Lambda on the Web. Or, how I learned to stop worrying and love linked lists.
Arrays and linked lists are the two classic datatypes for storing “collections of things”. Arrays typically are preferred in conventional programming tasks. They take up less memory, have better data localization, and are faster for look-ups, provided you know the index of what you’re looking for. However, I’ve recently come to the opinion that a lot of common web-oriented tasks just are not well-suited for arrays. I’m not saying arrays aren’t useful, but that lambda type operations on linked-list data structures are starting to make a lot of sense to me.
One reason that linked-lists are more useful is that web developers are usually not coding with heavily optimized, low-level languages like C. Many developers will code for virtual-machine platforms that do not allocate and handle arrays optimally for speed or efficiency. Adobe’s AVM2 is a good example of this, and several people have noticed that linked-lists can outperform arrays for a lot of relevant tasks. While there are workarounds for working efficiently in arrays, these can introduce a lot of cognitive overhead, especially when working with complex objects (such as XML/JSON data types).

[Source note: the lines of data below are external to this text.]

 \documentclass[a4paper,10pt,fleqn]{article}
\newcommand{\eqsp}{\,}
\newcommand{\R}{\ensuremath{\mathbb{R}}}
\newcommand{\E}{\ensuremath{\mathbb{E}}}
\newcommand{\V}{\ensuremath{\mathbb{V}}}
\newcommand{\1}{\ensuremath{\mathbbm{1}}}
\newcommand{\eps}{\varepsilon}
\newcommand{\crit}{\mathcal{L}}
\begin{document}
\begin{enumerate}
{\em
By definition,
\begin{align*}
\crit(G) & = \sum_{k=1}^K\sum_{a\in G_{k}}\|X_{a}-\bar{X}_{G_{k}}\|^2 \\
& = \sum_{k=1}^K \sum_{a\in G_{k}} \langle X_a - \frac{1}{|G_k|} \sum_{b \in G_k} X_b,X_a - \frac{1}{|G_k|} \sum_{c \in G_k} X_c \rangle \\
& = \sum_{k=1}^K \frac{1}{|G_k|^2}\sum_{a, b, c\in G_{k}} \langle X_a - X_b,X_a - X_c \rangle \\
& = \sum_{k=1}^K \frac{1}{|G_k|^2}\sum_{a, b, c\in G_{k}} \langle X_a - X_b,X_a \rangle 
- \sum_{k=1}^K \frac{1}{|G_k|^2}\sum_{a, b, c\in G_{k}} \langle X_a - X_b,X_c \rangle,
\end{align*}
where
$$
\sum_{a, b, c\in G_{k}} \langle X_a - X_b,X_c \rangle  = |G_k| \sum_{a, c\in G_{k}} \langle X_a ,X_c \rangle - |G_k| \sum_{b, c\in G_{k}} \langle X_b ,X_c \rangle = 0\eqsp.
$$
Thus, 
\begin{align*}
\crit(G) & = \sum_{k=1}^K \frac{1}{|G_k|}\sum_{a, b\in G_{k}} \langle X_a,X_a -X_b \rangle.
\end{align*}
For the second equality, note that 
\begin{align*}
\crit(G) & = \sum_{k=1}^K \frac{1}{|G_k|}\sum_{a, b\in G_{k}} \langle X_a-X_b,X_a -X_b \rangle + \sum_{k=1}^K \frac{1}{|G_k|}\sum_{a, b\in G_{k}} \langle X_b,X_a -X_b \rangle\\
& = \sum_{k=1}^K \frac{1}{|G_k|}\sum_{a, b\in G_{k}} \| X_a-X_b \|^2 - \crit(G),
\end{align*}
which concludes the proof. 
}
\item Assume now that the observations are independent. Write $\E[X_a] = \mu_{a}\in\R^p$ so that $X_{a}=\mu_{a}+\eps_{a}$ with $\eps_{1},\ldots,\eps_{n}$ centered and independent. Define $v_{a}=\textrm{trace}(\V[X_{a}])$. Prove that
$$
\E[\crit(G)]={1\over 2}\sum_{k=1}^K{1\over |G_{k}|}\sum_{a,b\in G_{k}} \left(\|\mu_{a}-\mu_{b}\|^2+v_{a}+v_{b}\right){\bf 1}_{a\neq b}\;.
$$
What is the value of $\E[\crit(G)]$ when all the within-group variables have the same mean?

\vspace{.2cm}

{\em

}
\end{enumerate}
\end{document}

On the server side, linked-lists are useful because it’s not always possible to store a simple index of items (people, pages, clicks, etc.) on one machine. This is one reason that Google has started to work more with Lambda type operations such as MapReduce, and to spread the calculation of PageRank scores over multiple machines in a flexible and more fail-safe environment. Lambda and linked list data types go together quite well because Lambda methods are normally intended to be “stateless.” For each step, a typical Lambda method usually only concerns itself with an individual element, a function, and some output element. For this reason, they can work on successive individual elements of a linked list without having to keep the whole list or index in memory. The drawback to linked lists are that you don’t have random access to any of the elements (you have to go through them in order), and you incur a significant amount of memory overhead for each element (each element has to contain a pointer to the next element, which essentially is a memory location… i.e. for a 32 bit machine, it’ll take at least 4 bytes). So, if you’re only storing (common) Integers in a linked-list, then the space required to store the pointers is going to be equal to the data itself. However, keeping these limitations in mind, they still can be very useful in appropriate contexts.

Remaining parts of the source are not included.